Big Data Project Architecture and Evolution
In the realm of big data, crafting efficient and scalable data solutions requires a deep understanding of various technologies and their evolution. This blog delves into a specific data migration and transformation project, providing insights into its architecture, the shift from Hive to Spark, and the critical aspects of Spark job execution and monitoring.
Data Migration and Transformation Project
Project Overview
In a recent project, I worked on migrating and transforming data from a DB2 database to Hadoop/Hive. The primary goal was to extract data, transform it, and store it in Hive for reporting purposes. This project catered to a diverse audience, including freshers, recent graduates, industry professionals with 3–4 years of experience, and seasoned professionals struggling to articulate their big data projects.
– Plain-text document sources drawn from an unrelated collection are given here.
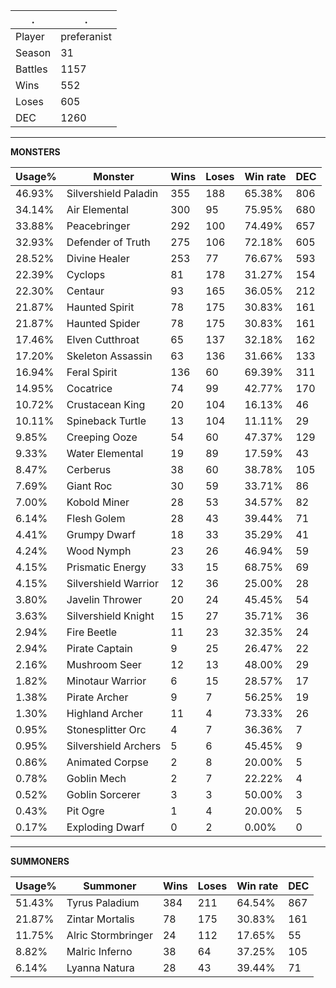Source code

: .|.
|-|-
Player|preferanist
Season|31
Battles|1157
Wins|552
Loses|605
DEC|1260

---
**MONSTERS**

Usage%|Monster|Wins|Loses|Win rate|DEC|
-|-|-|-|-|-|
46.93%|Silvershield Paladin|355|188|65.38%|806|
34.14%|Air Elemental|300|95|75.95%|680|
33.88%|Peacebringer|292|100|74.49%|657|
32.93%|Defender of Truth|275|106|72.18%|605|
28.52%|Divine Healer|253|77|76.67%|593|
22.39%|Cyclops|81|178|31.27%|154|
22.30%|Centaur|93|165|36.05%|212|
21.87%|Haunted Spirit|78|175|30.83%|161|
21.87%|Haunted Spider|78|175|30.83%|161|
17.46%|Elven Cutthroat|65|137|32.18%|162|
17.20%|Skeleton Assassin|63|136|31.66%|133|
16.94%|Feral Spirit|136|60|69.39%|311|
14.95%|Cocatrice|74|99|42.77%|170|
10.72%|Crustacean King|20|104|16.13%|46|
10.11%|Spineback Turtle|13|104|11.11%|29|
9.85%|Creeping Ooze|54|60|47.37%|129|
9.33%|Water Elemental|19|89|17.59%|43|
8.47%|Cerberus|38|60|38.78%|105|
7.69%|Giant Roc|30|59|33.71%|86|
7.00%|Kobold Miner|28|53|34.57%|82|
6.14%|Flesh Golem|28|43|39.44%|71|
4.41%|Grumpy Dwarf|18|33|35.29%|41|
4.24%|Wood Nymph|23|26|46.94%|59|
4.15%|Prismatic Energy|33|15|68.75%|69|
4.15%|Silvershield Warrior|12|36|25.00%|28|
3.80%|Javelin Thrower|20|24|45.45%|54|
3.63%|Silvershield Knight|15|27|35.71%|36|
2.94%|Fire Beetle|11|23|32.35%|24|
2.94%|Pirate Captain|9|25|26.47%|22|
2.16%|Mushroom Seer|12|13|48.00%|29|
1.82%|Minotaur Warrior|6|15|28.57%|17|
1.38%|Pirate Archer|9|7|56.25%|19|
1.30%|Highland Archer|11|4|73.33%|26|
0.95%|Stonesplitter Orc|4|7|36.36%|7|
0.95%|Silvershield Archers|5|6|45.45%|9|
0.86%|Animated Corpse|2|8|20.00%|5|
0.78%|Goblin Mech|2|7|22.22%|4|
0.52%|Goblin Sorcerer|3|3|50.00%|3|
0.43%|Pit Ogre|1|4|20.00%|5|
0.17%|Exploding Dwarf|0|2|0.00%|0|

---
**SUMMONERS**

Usage%|Summoner|Wins|Loses|Win rate|DEC|
-|-|-|-|-|-|
51.43%|Tyrus Paladium|384|211|64.54%|867|
21.87%|Zintar Mortalis|78|175|30.83%|161|
11.75%|Alric Stormbringer|24|112|17.65%|55|
8.82%|Malric Inferno|38|64|37.25%|105|
6.14%|Lyanna Natura|28|43|39.44%|71|
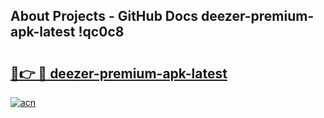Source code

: ## About Projects - GitHub Docs deezer-premium-apk-latest !qc0c8

# <h2><a href="https://andorid.site?title=deezer-premium-apk-latest&ref=14PRO">🔗👉 🔴 deezer-premium-apk-latest</a></h2>

[![acn](https://github.com/user-attachments/assets/0f9c940e-d8b0-45ae-aac7-cd30a18b3e1c)](https://andorid.site?title=deezer-premium-apk-latest&ref=14PRO)

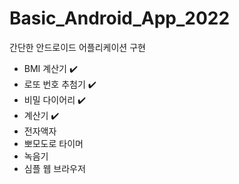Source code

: # Basic_Android_App_2022
간단한 안드로이드 어플리케이션 구현
- BMI 계산기 ✔️
- 로또 번호 추첨기 ✔️
- 비밀 다이어리 ✔️
- 계산기 ✔️
- 전자액자
- 뽀모도로 타이머
- 녹음기
- 심플 웹 브라우저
Data Source and Reporting Requirements
The source of our data was a DB2 database, an RDBMS known for handling structured data. The client required a monthly report that answered critical business questions:
- How many credit cards were offered in the last month?
- How many offers were announced?
- Of those announced, how many were used for purchases?
The report needed to be generated by the 5th of every month, necessitating a well-planned ETL (Extract, Transform, Load) process.
Identifying and Querying Source Tables
The data required for the report was spread across multiple tables:
- Customer information
- Credit card details
- Offer details
- Product data
The task involved querying these disparate tables to aggregate the necessary information.
Data Migration and Transformation
Rather than performing transformations within the DB2 environment, we utilized Sqoop to migrate data to Hadoop/Hive. The data was then stored in Hive tables, where it was queried to produce the required report. This process was automated and scheduled to ensure timely report generation.
Evolution from Hive to Spark
The Transition
Around 2015–2016, Hive was the cornerstone of big data processing. It allowed SQL developers to interact with Hadoop ecosystems without extensive Hadoop knowledge. However, as data processing needs evolved, Spark emerged as a superior tool for transformation tasks.
By mid-2016, Spark began to be used alongside Hive, improving performance and handling complex transformations more efficiently. The transition was marked by the introduction of Spark’s RDDs, DataFrames, and Datasets, which offered enhanced performance compared to Hive’s traditional approach.
Hive vs. Spark
While Hive remained essential for storing and querying data, Spark’s ability to perform transformations more efficiently led to its adoption for ETL processes. Spark’s evolution, from RDDs to DataFrames and Datasets, showcased significant performance improvements, solidifying its role in modern big data projects.
Spark’s Integration with Hive
Despite Spark’s advantages, it often reads data from Hive tables rather than directly querying databases like DB2. This approach leverages the big data ecosystem’s benefits and reduces the cost associated with direct database connections.
Spark Job Execution and Monitoring
Deployment and Scheduling
Deploying a Spark job involves several steps:
- Job Execution: A Spark job (usually packaged as a JAR file) is executed via a shell script invoked by a scheduler (e.g., Autosys, Airflow). The output is stored in a Hive table.
- Scheduling: Jobs are scheduled based on customer requirements, which may be weekly or monthly. Popular schedulers include Autosys, ActiveBatch, Control-M, and Airflow.
Monitoring and Verification
After the job executes, the status can be monitored through the scheduler’s UI or logs. It’s crucial to verify that the data in the Hive table matches expectations. Any discrepancies, such as null values, should be investigated to determine whether they originate from the source data or the migration process.
Dealing with Null Values
Checking for null values is an essential part of data validation. If null values are present in the source (DB2), it needs to be communicated to the downstream team. Conversely, if nulls appear in the Hive data but not in the source, the issue likely lies in the migration process.
Final Thoughts
Understanding the evolution of big data technologies and the intricacies of job execution and monitoring is crucial for effective data engineering. This blog highlights the importance of adapting to technological advancements, ensuring data integrity, and effectively communicating project details.